» **WHAT THIS TASK INVOLVES**
This exercise calls for the whole listing to be given again exactly, without images.

» **STORED DATA**
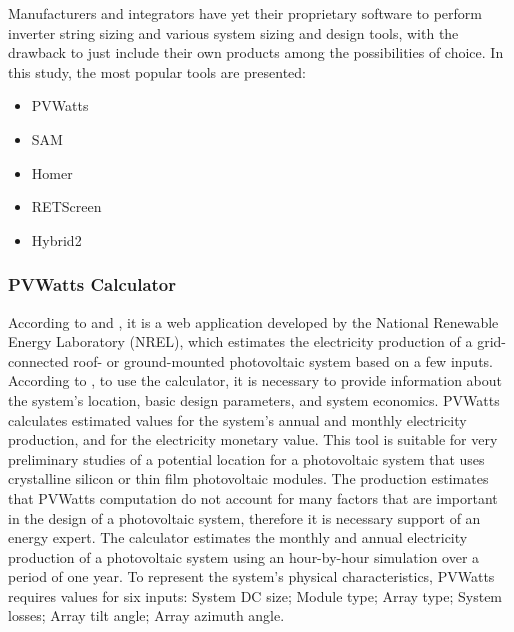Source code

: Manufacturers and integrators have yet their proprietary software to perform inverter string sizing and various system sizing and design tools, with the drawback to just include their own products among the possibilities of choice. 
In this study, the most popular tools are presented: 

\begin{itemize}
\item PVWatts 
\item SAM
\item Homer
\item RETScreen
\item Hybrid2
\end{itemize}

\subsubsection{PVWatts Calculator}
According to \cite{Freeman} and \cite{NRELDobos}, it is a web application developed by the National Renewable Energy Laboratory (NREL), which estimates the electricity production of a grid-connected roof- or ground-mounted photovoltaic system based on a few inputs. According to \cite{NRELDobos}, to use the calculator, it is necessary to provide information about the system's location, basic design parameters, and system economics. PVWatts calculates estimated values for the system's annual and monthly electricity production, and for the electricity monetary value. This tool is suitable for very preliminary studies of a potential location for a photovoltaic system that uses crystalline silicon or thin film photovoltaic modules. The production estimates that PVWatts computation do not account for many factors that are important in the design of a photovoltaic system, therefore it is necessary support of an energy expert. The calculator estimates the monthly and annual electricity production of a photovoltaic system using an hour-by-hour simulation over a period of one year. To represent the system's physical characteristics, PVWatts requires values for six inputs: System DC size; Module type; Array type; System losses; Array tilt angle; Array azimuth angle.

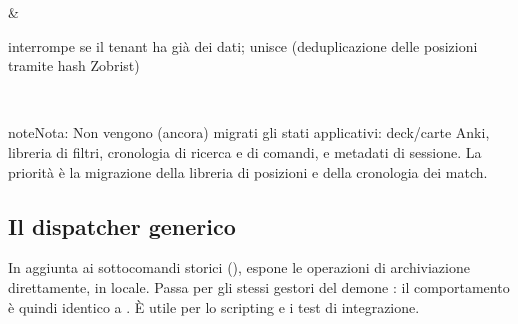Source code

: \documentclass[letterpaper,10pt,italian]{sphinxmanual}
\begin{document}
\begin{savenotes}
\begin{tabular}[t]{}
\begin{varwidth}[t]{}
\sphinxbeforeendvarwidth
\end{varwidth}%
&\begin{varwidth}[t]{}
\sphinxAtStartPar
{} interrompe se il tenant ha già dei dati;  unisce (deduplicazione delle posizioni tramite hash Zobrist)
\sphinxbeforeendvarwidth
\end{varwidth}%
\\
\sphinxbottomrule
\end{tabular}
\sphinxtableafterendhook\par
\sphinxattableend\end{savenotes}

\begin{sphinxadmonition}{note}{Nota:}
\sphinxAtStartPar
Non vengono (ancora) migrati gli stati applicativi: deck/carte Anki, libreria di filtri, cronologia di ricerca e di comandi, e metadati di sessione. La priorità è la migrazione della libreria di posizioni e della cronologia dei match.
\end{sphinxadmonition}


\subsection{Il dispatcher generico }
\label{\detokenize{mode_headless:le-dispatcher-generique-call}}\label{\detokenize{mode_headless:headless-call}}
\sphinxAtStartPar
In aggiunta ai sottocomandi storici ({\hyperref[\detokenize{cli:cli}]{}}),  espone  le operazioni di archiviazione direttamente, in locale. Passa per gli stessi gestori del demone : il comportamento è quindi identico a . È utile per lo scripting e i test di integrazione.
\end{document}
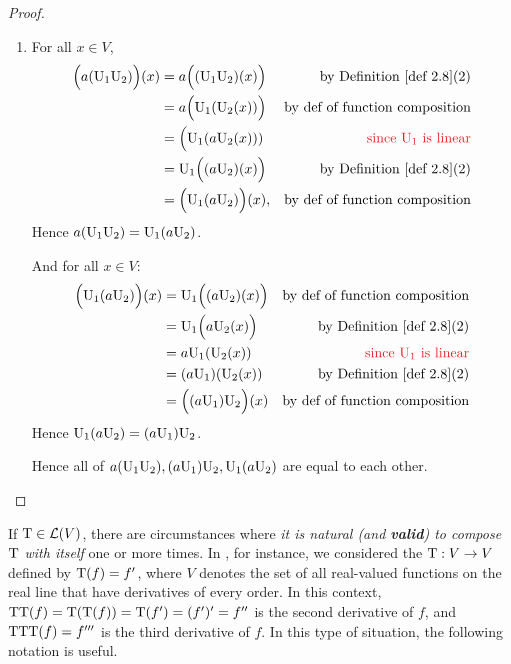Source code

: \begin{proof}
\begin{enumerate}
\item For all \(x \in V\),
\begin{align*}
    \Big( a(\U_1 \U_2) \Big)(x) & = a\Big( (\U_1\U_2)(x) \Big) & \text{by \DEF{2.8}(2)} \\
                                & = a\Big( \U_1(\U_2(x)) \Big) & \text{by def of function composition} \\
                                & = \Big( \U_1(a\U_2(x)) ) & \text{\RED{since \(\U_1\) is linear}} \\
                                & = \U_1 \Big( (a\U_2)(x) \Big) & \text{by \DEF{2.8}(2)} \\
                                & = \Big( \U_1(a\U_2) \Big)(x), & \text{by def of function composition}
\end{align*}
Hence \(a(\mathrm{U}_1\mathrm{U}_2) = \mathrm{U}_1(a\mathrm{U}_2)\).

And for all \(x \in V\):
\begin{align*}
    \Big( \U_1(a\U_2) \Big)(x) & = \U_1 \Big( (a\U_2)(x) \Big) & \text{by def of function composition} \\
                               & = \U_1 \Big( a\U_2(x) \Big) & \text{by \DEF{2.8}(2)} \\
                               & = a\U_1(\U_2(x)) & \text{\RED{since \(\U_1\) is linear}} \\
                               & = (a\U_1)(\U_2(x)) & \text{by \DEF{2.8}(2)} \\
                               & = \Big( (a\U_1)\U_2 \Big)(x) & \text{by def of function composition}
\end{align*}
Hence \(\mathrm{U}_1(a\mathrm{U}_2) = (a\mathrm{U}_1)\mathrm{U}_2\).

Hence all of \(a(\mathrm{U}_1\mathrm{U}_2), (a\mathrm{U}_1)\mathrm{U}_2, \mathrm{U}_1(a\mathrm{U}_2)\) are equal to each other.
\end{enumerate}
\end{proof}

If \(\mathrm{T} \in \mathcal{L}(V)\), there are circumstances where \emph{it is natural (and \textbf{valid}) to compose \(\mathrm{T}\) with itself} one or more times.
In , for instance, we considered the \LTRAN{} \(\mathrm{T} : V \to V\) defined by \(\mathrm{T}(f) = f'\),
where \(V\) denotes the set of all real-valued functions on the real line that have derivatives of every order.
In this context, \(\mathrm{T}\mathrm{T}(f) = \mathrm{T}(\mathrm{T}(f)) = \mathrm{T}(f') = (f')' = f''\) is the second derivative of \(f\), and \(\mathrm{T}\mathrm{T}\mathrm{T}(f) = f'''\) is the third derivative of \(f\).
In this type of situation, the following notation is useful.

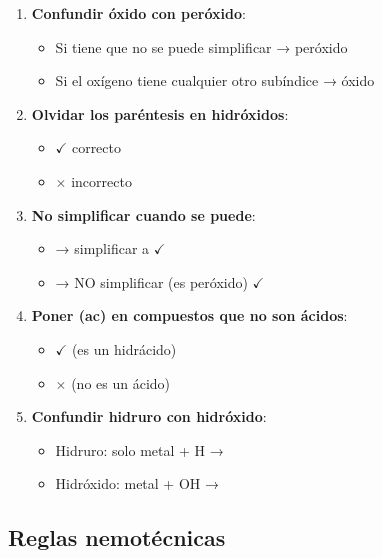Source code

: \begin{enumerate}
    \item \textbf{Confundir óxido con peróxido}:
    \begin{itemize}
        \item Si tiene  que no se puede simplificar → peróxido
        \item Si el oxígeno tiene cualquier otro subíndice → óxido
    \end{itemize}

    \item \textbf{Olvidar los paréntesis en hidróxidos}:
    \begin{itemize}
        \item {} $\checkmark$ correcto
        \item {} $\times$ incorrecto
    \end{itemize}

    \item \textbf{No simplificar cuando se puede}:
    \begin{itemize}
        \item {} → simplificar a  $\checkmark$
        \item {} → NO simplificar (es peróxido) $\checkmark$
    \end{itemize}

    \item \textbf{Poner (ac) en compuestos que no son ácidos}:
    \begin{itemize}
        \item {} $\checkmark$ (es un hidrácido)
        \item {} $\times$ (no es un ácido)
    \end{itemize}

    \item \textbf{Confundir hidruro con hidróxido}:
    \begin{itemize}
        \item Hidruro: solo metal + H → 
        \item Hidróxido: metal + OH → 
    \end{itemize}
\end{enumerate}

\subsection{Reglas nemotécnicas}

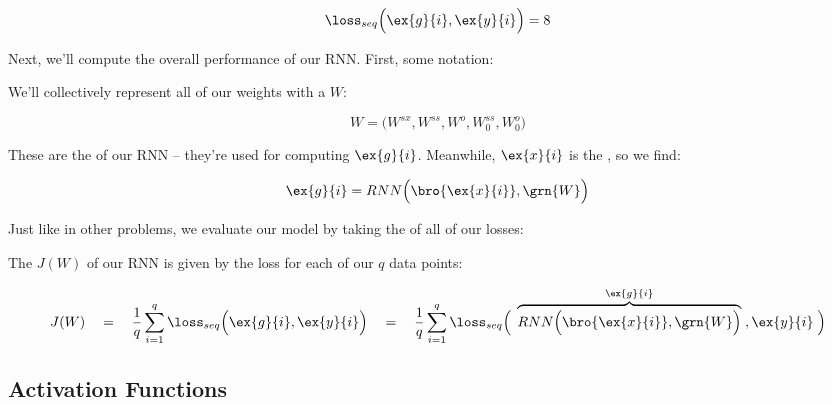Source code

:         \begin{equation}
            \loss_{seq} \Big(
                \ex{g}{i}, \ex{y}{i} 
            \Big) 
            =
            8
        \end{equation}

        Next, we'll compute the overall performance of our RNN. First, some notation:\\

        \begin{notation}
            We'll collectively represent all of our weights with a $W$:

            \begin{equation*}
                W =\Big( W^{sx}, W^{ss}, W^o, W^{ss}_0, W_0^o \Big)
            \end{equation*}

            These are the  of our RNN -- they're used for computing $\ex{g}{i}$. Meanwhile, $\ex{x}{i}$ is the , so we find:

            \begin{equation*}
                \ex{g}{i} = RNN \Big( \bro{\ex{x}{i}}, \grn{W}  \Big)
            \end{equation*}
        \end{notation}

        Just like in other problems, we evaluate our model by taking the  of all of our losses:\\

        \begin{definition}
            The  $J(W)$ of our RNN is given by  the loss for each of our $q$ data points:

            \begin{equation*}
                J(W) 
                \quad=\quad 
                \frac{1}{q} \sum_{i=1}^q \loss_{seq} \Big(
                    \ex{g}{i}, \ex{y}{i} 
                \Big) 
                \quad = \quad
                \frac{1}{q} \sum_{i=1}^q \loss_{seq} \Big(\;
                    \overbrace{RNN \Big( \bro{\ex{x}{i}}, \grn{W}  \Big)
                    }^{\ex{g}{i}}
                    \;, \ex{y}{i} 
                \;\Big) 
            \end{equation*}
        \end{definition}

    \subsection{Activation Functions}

» **EXPECTED OUTPUT**
Source code

: Manufacturers and integrators have yet their proprietary software to perform inverter string sizing and various system sizing and design tools, with the drawback to just include their own products among the possibilities of choice. 
In this study, the most popular tools are presented: 

\begin{itemize}
\item PVWatts 
\item SAM
\item Homer
\item RETScreen
\item Hybrid2
\end{itemize}

\subsubsection{PVWatts Calculator}
According to \cite{Freeman} and \cite{NRELDobos}, it is a web application developed by the National Renewable Energy Laboratory (NREL), which estimates the electricity production of a grid-connected roof- or ground-mounted photovoltaic system based on a few inputs. According to \cite{NRELDobos}, to use the calculator, it is necessary to provide information about the system's location, basic design parameters, and system economics. PVWatts calculates estimated values for the system's annual and monthly electricity production, and for the electricity monetary value. This tool is suitable for very preliminary studies of a potential location for a photovoltaic system that uses crystalline silicon or thin film photovoltaic modules. The production estimates that PVWatts computation do not account for many factors that are important in the design of a photovoltaic system, therefore it is necessary support of an energy expert. The calculator estimates the monthly and annual electricity production of a photovoltaic system using an hour-by-hour simulation over a period of one year. To represent the system's physical characteristics, PVWatts requires values for six inputs: System DC size; Module type; Array type; System losses; Array tilt angle; Array azimuth angle.

Source code

: \documentclass[letterpaper,10pt,italian]{sphinxmanual}
\begin{document}
\begin{savenotes}
\begin{tabular}[t]{}
\begin{varwidth}[t]{}
\sphinxbeforeendvarwidth
\end{varwidth}%
&\begin{varwidth}[t]{}
\sphinxAtStartPar
{} interrompe se il tenant ha già dei dati;  unisce (deduplicazione delle posizioni tramite hash Zobrist)
\sphinxbeforeendvarwidth
\end{varwidth}%
\\
\sphinxbottomrule
\end{tabular}
\sphinxtableafterendhook\par
\sphinxattableend\end{savenotes}

\begin{sphinxadmonition}{note}{Nota:}
\sphinxAtStartPar
Non vengono (ancora) migrati gli stati applicativi: deck/carte Anki, libreria di filtri, cronologia di ricerca e di comandi, e metadati di sessione. La priorità è la migrazione della libreria di posizioni e della cronologia dei match.
\end{sphinxadmonition}


\subsection{Il dispatcher generico }
\label{\detokenize{mode_headless:le-dispatcher-generique-call}}\label{\detokenize{mode_headless:headless-call}}
\sphinxAtStartPar
In aggiunta ai sottocomandi storici ({\hyperref[\detokenize{cli:cli}]{}}),  espone  le operazioni di archiviazione direttamente, in locale. Passa per gli stessi gestori del demone : il comportamento è quindi identico a . È utile per lo scripting e i test di integrazione.
\end{document}
Source code

: \begin{proof}
\begin{enumerate}
\item For all \(x \in V\),
\begin{align*}
    \Big( a(\U_1 \U_2) \Big)(x) & = a\Big( (\U_1\U_2)(x) \Big) & \text{by \DEF{2.8}(2)} \\
                                & = a\Big( \U_1(\U_2(x)) \Big) & \text{by def of function composition} \\
                                & = \Big( \U_1(a\U_2(x)) ) & \text{\RED{since \(\U_1\) is linear}} \\
                                & = \U_1 \Big( (a\U_2)(x) \Big) & \text{by \DEF{2.8}(2)} \\
                                & = \Big( \U_1(a\U_2) \Big)(x), & \text{by def of function composition}
\end{align*}
Hence \(a(\mathrm{U}_1\mathrm{U}_2) = \mathrm{U}_1(a\mathrm{U}_2)\).

And for all \(x \in V\):
\begin{align*}
    \Big( \U_1(a\U_2) \Big)(x) & = \U_1 \Big( (a\U_2)(x) \Big) & \text{by def of function composition} \\
                               & = \U_1 \Big( a\U_2(x) \Big) & \text{by \DEF{2.8}(2)} \\
                               & = a\U_1(\U_2(x)) & \text{\RED{since \(\U_1\) is linear}} \\
                               & = (a\U_1)(\U_2(x)) & \text{by \DEF{2.8}(2)} \\
                               & = \Big( (a\U_1)\U_2 \Big)(x) & \text{by def of function composition}
\end{align*}
Hence \(\mathrm{U}_1(a\mathrm{U}_2) = (a\mathrm{U}_1)\mathrm{U}_2\).

Hence all of \(a(\mathrm{U}_1\mathrm{U}_2), (a\mathrm{U}_1)\mathrm{U}_2, \mathrm{U}_1(a\mathrm{U}_2)\) are equal to each other.
\end{enumerate}
\end{proof}

If \(\mathrm{T} \in \mathcal{L}(V)\), there are circumstances where \emph{it is natural (and \textbf{valid}) to compose \(\mathrm{T}\) with itself} one or more times.
In , for instance, we considered the \LTRAN{} \(\mathrm{T} : V \to V\) defined by \(\mathrm{T}(f) = f'\),
where \(V\) denotes the set of all real-valued functions on the real line that have derivatives of every order.
In this context, \(\mathrm{T}\mathrm{T}(f) = \mathrm{T}(\mathrm{T}(f)) = \mathrm{T}(f') = (f')' = f''\) is the second derivative of \(f\), and \(\mathrm{T}\mathrm{T}\mathrm{T}(f) = f'''\) is the third derivative of \(f\).
In this type of situation, the following notation is useful.

Source code

: \begin{enumerate}
    \item \textbf{Confundir óxido con peróxido}:
    \begin{itemize}
        \item Si tiene  que no se puede simplificar → peróxido
        \item Si el oxígeno tiene cualquier otro subíndice → óxido
    \end{itemize}

    \item \textbf{Olvidar los paréntesis en hidróxidos}:
    \begin{itemize}
        \item {} $\checkmark$ correcto
        \item {} $\times$ incorrecto
    \end{itemize}

    \item \textbf{No simplificar cuando se puede}:
    \begin{itemize}
        \item {} → simplificar a  $\checkmark$
        \item {} → NO simplificar (es peróxido) $\checkmark$
    \end{itemize}

    \item \textbf{Poner (ac) en compuestos que no son ácidos}:
    \begin{itemize}
        \item {} $\checkmark$ (es un hidrácido)
        \item {} $\times$ (no es un ácido)
    \end{itemize}

    \item \textbf{Confundir hidruro con hidróxido}:
    \begin{itemize}
        \item Hidruro: solo metal + H → 
        \item Hidróxido: metal + OH → 
    \end{itemize}
\end{enumerate}

\subsection{Reglas nemotécnicas}

Source code

:         \begin{equation}
            \loss_{seq} \Big(
                \ex{g}{i}, \ex{y}{i} 
            \Big) 
            =
            8
        \end{equation}

        Next, we'll compute the overall performance of our RNN. First, some notation:\\

        \begin{notation}
            We'll collectively represent all of our weights with a $W$:

            \begin{equation*}
                W =\Big( W^{sx}, W^{ss}, W^o, W^{ss}_0, W_0^o \Big)
            \end{equation*}

            These are the  of our RNN -- they're used for computing $\ex{g}{i}$. Meanwhile, $\ex{x}{i}$ is the , so we find:

            \begin{equation*}
                \ex{g}{i} = RNN \Big( \bro{\ex{x}{i}}, \grn{W}  \Big)
            \end{equation*}
        \end{notation}

        Just like in other problems, we evaluate our model by taking the  of all of our losses:\\

        \begin{definition}
            The  $J(W)$ of our RNN is given by  the loss for each of our $q$ data points:

            \begin{equation*}
                J(W) 
                \quad=\quad 
                \frac{1}{q} \sum_{i=1}^q \loss_{seq} \Big(
                    \ex{g}{i}, \ex{y}{i} 
                \Big) 
                \quad = \quad
                \frac{1}{q} \sum_{i=1}^q \loss_{seq} \Big(\;
                    \overbrace{RNN \Big( \bro{\ex{x}{i}}, \grn{W}  \Big)
                    }^{\ex{g}{i}}
                    \;, \ex{y}{i} 
                \;\Big) 
            \end{equation*}
        \end{definition}

    \subsection{Activation Functions}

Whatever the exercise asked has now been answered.